Impactos da redução da jornada nos setores econômicos
A análise detalha que diferentes segmentos da economia seriam afetados de forma desigual. O setor industrial aparece como o mais impactado, com uma possível queda de 1,2% no PIB, representando um prejuízo de aproximadamente R$ 25,4 bilhões. O comércio pode registrar retração de 0,9%, o equivalente a R$ 11,1 bilhões. Já o setor de serviços, que possui grande peso na economia nacional, teria redução de 0,8%, com perdas estimadas em R$ 43,5 bilhões.
Outros setores também apresentariam impactos, ainda que em menor escala. A agropecuária poderia sofrer recuo de 0,4%, com perdas de cerca de R$ 2,3 bilhões. A construção civil, por sua vez, teria redução de 0,3%, o que corresponde a aproximadamente R$ 921,8 milhões.
Redução da jornada e pressão nos custos
O estudo aponta que a diminuição do tempo de trabalho tende a elevar o custo da mão de obra.
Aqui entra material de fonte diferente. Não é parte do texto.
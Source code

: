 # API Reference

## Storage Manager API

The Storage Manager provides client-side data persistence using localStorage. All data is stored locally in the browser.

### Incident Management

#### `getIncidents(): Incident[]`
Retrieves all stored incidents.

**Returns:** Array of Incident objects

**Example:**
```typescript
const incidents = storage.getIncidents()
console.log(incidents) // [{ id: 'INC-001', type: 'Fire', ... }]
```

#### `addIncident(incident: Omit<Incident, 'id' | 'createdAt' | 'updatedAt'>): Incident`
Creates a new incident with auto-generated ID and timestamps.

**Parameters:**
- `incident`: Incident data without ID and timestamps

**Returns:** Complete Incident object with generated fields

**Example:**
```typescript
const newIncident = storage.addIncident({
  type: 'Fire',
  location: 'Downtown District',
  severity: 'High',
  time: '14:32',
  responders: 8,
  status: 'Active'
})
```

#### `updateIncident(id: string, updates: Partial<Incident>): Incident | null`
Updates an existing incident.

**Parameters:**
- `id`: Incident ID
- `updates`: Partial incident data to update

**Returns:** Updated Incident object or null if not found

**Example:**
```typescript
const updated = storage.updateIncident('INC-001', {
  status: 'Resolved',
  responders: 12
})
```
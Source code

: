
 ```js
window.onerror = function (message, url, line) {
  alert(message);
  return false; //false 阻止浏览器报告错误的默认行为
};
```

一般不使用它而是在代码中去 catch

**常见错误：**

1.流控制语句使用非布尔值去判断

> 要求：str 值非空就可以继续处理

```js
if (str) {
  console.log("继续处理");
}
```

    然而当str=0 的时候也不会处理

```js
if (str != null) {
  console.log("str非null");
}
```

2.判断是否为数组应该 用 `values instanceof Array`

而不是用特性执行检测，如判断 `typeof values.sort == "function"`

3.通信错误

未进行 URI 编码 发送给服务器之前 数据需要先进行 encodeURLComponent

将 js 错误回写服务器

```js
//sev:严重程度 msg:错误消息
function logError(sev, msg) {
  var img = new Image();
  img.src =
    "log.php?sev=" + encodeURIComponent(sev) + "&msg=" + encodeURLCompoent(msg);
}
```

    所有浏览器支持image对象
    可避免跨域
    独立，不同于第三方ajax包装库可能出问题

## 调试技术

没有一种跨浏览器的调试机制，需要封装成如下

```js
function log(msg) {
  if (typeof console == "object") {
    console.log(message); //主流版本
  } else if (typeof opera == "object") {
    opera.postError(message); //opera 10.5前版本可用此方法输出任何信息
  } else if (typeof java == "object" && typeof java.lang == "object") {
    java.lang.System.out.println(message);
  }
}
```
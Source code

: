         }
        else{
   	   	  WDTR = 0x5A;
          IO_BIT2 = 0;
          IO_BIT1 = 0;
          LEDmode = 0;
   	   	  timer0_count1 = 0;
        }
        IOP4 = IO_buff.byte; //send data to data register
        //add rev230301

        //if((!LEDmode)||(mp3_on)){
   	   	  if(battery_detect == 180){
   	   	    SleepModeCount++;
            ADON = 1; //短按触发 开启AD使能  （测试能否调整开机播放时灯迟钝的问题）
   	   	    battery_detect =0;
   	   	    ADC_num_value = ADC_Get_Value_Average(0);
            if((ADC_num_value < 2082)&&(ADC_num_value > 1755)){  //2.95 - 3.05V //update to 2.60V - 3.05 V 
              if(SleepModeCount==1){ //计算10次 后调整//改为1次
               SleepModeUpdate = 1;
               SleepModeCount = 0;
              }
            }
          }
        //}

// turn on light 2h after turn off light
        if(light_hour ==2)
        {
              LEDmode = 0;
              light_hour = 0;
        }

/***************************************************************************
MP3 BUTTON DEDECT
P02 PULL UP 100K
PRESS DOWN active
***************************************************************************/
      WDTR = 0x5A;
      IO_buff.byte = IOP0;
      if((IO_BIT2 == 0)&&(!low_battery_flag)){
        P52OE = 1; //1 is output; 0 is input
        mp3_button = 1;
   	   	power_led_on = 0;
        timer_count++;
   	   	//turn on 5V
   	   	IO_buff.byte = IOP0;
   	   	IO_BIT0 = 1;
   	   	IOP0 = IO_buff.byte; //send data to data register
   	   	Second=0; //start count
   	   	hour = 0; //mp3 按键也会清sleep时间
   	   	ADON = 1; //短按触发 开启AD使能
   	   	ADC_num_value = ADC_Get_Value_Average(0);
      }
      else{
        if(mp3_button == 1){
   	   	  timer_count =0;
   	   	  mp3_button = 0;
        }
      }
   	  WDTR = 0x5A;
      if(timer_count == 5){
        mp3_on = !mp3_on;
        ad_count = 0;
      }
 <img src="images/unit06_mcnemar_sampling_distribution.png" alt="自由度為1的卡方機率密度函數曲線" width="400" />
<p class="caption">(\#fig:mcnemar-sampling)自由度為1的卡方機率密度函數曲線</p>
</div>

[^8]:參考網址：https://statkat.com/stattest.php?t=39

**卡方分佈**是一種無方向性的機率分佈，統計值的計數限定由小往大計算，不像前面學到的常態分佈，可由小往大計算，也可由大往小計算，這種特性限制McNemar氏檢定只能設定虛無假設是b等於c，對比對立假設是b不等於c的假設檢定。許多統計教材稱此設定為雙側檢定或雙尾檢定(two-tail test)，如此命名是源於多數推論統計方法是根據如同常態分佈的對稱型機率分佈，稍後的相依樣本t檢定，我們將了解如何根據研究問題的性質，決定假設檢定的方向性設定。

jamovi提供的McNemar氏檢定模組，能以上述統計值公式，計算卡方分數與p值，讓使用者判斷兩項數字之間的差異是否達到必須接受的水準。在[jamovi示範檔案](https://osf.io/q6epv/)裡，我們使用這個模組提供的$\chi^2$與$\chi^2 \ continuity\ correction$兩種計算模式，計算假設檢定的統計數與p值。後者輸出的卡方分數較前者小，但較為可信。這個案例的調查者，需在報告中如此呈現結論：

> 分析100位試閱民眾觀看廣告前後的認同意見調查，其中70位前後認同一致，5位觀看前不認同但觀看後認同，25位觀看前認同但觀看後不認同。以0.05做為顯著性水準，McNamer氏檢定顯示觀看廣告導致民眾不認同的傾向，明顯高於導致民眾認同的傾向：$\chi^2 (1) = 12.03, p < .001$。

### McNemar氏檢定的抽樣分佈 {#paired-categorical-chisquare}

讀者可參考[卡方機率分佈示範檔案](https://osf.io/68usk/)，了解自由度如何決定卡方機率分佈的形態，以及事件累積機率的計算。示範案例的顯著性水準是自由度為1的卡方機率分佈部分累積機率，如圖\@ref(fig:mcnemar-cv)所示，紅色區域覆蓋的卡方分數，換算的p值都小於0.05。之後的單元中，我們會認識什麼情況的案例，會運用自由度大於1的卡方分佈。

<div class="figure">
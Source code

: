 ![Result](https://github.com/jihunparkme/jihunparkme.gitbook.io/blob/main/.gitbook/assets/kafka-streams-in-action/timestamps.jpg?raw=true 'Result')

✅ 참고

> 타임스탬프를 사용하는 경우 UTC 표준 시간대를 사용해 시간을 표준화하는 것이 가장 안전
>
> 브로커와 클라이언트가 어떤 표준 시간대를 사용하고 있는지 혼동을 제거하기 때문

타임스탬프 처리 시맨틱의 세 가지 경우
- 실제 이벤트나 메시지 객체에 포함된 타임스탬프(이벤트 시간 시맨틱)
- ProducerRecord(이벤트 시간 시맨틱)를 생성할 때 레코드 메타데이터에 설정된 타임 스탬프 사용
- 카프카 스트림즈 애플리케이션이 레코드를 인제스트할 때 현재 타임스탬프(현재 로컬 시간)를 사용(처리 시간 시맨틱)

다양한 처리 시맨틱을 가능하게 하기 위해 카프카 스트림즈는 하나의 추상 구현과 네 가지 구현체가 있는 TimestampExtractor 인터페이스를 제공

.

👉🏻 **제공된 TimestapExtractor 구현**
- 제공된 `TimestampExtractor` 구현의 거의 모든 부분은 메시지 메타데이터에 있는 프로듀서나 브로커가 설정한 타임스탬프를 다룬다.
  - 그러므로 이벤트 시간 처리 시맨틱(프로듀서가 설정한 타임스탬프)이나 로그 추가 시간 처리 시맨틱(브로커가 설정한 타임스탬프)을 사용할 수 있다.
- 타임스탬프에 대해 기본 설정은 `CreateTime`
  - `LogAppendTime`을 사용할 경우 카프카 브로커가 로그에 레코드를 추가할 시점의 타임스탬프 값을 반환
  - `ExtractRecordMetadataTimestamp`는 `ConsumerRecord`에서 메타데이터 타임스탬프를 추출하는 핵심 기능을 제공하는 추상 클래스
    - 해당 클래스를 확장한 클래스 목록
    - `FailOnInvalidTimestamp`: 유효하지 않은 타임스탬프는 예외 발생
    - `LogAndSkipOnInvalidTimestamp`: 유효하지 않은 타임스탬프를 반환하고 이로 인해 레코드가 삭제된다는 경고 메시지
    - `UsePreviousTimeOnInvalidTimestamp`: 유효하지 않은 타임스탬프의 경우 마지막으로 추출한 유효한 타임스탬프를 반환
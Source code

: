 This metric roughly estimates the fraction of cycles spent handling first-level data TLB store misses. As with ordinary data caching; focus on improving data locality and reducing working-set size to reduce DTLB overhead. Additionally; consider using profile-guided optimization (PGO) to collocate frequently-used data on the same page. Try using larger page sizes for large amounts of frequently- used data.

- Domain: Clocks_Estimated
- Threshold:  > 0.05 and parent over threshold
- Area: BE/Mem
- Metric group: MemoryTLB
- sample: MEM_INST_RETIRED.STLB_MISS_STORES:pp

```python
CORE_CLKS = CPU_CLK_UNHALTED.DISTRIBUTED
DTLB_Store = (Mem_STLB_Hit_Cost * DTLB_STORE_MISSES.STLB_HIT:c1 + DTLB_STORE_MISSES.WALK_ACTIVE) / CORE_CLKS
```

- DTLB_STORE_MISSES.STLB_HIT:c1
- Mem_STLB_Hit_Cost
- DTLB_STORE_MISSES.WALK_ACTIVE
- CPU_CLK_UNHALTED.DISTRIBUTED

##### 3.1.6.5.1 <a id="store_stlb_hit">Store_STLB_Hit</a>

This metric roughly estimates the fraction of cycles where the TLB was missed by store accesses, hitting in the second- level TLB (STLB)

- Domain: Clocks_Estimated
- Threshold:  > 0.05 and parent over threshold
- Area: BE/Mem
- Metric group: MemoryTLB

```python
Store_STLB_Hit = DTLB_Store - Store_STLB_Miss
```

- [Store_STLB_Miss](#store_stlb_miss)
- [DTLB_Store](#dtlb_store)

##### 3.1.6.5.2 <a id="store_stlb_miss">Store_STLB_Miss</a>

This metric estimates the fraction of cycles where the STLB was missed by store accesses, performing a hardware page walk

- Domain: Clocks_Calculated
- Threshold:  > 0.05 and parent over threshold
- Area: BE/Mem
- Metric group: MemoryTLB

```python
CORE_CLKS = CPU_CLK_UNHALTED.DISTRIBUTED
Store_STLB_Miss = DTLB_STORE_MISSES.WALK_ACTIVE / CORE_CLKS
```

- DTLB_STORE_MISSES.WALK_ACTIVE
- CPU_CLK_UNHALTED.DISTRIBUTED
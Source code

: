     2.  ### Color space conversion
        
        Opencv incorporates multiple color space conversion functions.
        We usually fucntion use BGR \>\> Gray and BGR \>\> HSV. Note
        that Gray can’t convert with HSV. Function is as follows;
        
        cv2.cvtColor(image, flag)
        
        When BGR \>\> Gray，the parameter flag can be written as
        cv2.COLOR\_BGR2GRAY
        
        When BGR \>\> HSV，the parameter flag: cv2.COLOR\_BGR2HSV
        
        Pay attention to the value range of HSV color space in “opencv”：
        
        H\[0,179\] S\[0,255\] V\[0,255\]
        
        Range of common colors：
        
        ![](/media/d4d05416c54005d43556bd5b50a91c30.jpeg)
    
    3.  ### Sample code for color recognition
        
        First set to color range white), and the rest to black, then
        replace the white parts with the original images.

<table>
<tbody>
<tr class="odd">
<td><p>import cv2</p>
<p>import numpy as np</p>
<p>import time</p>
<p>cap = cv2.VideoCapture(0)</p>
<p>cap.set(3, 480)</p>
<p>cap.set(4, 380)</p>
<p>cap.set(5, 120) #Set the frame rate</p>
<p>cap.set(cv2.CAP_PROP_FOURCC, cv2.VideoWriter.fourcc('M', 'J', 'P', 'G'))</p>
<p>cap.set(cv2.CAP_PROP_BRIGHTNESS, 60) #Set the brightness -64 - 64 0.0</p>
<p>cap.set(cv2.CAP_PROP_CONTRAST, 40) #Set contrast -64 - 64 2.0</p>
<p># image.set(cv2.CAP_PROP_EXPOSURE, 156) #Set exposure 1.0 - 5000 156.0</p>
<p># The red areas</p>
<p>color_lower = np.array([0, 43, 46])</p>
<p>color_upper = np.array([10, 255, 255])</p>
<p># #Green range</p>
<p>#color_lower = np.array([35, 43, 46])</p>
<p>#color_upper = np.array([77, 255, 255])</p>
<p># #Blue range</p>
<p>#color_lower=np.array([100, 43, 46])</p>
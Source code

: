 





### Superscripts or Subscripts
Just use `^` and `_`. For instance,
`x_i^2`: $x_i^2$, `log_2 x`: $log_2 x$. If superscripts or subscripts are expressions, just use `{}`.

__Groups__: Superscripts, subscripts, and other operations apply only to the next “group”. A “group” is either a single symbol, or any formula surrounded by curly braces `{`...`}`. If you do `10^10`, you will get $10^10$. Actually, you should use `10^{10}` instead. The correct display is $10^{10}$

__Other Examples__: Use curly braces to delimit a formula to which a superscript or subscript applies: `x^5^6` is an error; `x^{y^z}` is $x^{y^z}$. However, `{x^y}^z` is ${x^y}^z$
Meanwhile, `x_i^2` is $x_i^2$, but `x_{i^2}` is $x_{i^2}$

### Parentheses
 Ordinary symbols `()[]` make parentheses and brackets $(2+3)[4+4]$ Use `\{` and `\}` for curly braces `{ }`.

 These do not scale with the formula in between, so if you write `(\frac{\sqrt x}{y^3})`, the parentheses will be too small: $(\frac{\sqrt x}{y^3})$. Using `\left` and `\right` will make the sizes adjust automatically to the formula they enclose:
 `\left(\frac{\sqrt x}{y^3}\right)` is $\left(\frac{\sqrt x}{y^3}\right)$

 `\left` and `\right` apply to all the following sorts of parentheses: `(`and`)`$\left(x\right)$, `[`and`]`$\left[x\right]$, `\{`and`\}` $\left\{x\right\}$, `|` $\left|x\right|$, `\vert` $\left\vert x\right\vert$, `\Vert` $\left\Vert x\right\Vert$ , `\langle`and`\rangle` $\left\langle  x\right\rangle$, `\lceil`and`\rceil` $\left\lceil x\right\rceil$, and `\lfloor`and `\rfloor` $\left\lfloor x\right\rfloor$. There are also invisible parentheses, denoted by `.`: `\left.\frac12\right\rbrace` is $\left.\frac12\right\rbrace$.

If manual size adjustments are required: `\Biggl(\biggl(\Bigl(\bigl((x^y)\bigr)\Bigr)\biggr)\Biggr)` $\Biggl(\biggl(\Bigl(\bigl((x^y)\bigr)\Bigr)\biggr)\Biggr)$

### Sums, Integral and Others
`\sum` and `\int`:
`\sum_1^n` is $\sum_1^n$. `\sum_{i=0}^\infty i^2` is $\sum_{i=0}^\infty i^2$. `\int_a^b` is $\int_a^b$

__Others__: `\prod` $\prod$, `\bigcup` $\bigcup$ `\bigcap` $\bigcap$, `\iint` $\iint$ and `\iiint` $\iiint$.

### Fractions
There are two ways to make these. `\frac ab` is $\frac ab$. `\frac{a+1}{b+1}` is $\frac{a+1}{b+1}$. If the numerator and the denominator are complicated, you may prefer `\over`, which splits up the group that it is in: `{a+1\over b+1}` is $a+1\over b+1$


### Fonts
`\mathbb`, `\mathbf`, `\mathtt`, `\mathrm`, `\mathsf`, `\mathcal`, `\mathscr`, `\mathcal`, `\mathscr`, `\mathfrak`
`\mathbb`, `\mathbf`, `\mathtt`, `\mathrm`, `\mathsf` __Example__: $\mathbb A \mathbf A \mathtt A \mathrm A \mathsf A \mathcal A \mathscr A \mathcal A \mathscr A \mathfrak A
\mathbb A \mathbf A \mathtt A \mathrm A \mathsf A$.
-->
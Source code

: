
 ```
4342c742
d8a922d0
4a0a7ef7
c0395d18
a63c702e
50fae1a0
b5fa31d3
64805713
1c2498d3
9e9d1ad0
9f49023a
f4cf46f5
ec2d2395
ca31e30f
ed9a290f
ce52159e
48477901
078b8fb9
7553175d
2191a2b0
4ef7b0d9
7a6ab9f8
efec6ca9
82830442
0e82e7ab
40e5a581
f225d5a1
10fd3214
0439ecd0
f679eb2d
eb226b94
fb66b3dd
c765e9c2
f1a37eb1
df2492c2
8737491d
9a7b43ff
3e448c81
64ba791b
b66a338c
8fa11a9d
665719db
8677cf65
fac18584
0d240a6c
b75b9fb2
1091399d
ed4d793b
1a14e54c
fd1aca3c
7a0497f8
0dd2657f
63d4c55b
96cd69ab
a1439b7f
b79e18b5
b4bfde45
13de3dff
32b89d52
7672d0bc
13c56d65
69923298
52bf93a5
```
Esse aumento pode ser repassado ao longo da cadeia produtiva, afetando desde insumos até produtos finais.
Como consequência, os preços ao consumidor também seriam impactados. A projeção indica uma elevação média de 6,2% nos preços. Entre os segmentos analisados, supermercados poderiam registrar alta de 5,7%, produtos agropecuários de 4%, itens industrializados de 6% e roupas e calçados de até 6,6%.
Preocupação com a competitividade da indústria
Segundo a entidade, a redução da jornada pode afetar a competitividade das empresas brasileiras no cenário internacional. Com custos mais elevados, produtos nacionais tenderiam a perder espaço tanto no mercado interno quanto no externo.
A indústria, em especial, poderia enfrentar maior dificuldade para competir com produtos importados, além de possíveis quedas nas exportações. Esse cenário, de acordo com o estudo, pode contribuir para o avanço do processo de desindustrialização no país.
Para chegar às projeções, a CNI utilizou um modelo de Equilíbrio Geral Computável (EGC). Esse tipo de ferramenta permite avaliar as interações entre diferentes setores econômicos e agentes, considerando os efeitos diretos e indiretos de mudanças estruturais na economia.